▶ **Directions**
Scan the data below and copy each line where "liczby" occurs.

[Start of Attachment]

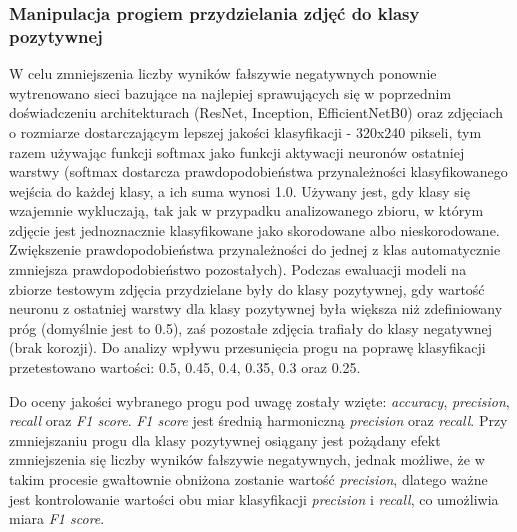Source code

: \documentclass[polish,12pt]{aghthesis}
\begin{document}
\subsubsection{Manipulacja progiem przydzielania zdjęć do klasy pozytywnej}
\par\noindent  
W celu zmniejszenia liczby wyników fałszywie negatywnych ponownie wytrenowano sieci bazujące na najlepiej sprawujących się w poprzednim doświadczeniu architekturach (ResNet, Inception, EfficientNetB0) oraz zdjęciach o rozmiarze dostarczającym lepszej jakości klasyfikacji - 320x240 pikseli, tym razem używając funkcji softmax jako funkcji aktywacji neuronów ostatniej warstwy (softmax dostarcza prawdopodobieństwa przynależności klasyfikowanego wejścia do każdej klasy, a ich suma wynosi 1.0. Używany jest, gdy klasy się wzajemnie wykluczają, tak jak w przypadku analizowanego zbioru, w którym zdjęcie jest jednoznacznie klasyfikowane jako skorodowane albo nieskorodowane. Zwiększenie prawdopodobieństwa przynależności do jednej z klas automatycznie zmniejsza prawdopodobieństwo pozostałych). Podczas ewaluacji modeli na zbiorze testowym zdjęcia przydzielane były do klasy pozytywnej, gdy wartość neuronu z ostatniej warstwy dla klasy pozytywnej była większa niż zdefiniowany próg (domyślnie jest to 0.5), zaś pozostałe zdjęcia trafiały do klasy negatywnej (brak korozji). Do analizy wpływu przesunięcia progu na poprawę klasyfikacji przetestowano wartości: 0.5, 0.45, 0.4, 0.35, 0.3 oraz 0.25.

Do oceny jakości wybranego progu pod uwagę zostały wzięte: \textit{accuracy}, \textit{precision}, \textit{recall} oraz \textit{F1 score}. \textit{F1 score} jest średnią harmoniczną \textit{precision} oraz \textit{recall}. Przy zmniejszaniu progu dla klasy pozytywnej osiągany jest pożądany efekt zmniejszenia się liczby wyników fałszywie negatywnych, jednak możliwe, że w takim procesie gwałtownie obniżona zostanie wartość \textit{precision}, dlatego ważne jest kontrolowanie wartości obu miar klasyfikacji \textit{precision} i \textit{recall}, co umożliwia miara \textit{F1 score}.
\end{document}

[End of Attachment]

▶ **Answer area**
W celu zmniejszenia liczby wyników fałszywie negatywnych ponownie wytrenowano sieci bazujące na najlepiej sprawujących się w poprzednim doświadczeniu architekturach (ResNet, Inception, EfficientNetB0) oraz zdjęciach o rozmiarze dostarczającym lepszej jakości klasyfikacji - 320x240 pikseli, tym razem używając funkcji softmax jako funkcji aktywacji neuronów ostatniej warstwy (softmax dostarcza prawdopodobieństwa przynależności klasyfikowanego wejścia do każdej klasy, a ich suma wynosi 1.0. Używany jest, gdy klasy się wzajemnie wykluczają, tak jak w przypadku analizowanego zbioru, w którym zdjęcie jest jednoznacznie klasyfikowane jako skorodowane albo nieskorodowane. Zwiększenie prawdopodobieństwa przynależności do jednej z klas automatycznie zmniejsza prawdopodobieństwo pozostałych). Podczas ewaluacji modeli na zbiorze testowym zdjęcia przydzielane były do klasy pozytywnej, gdy wartość neuronu z ostatniej warstwy dla klasy pozytywnej była większa niż zdefiniowany próg (domyślnie jest to 0.5), zaś pozostałe zdjęcia trafiały do klasy negatywnej (brak korozji). Do analizy wpływu przesunięcia progu na poprawę klasyfikacji przetestowano wartości: 0.5, 0.45, 0.4, 0.35, 0.3 oraz 0.25.
Do oceny jakości wybranego progu pod uwagę zostały wzięte: \textit{accuracy}, \textit{precision}, \textit{recall} oraz \textit{F1 score}. \textit{F1 score} jest średnią harmoniczną \textit{precision} oraz \textit{recall}. Przy zmniejszaniu progu dla klasy pozytywnej osiągany jest pożądany efekt zmniejszenia się liczby wyników fałszywie negatywnych, jednak możliwe, że w takim procesie gwałtownie obniżona zostanie wartość \textit{precision}, dlatego ważne jest kontrolowanie wartości obu miar klasyfikacji \textit{precision} i \textit{recall}, co umożliwia miara \textit{F1 score}.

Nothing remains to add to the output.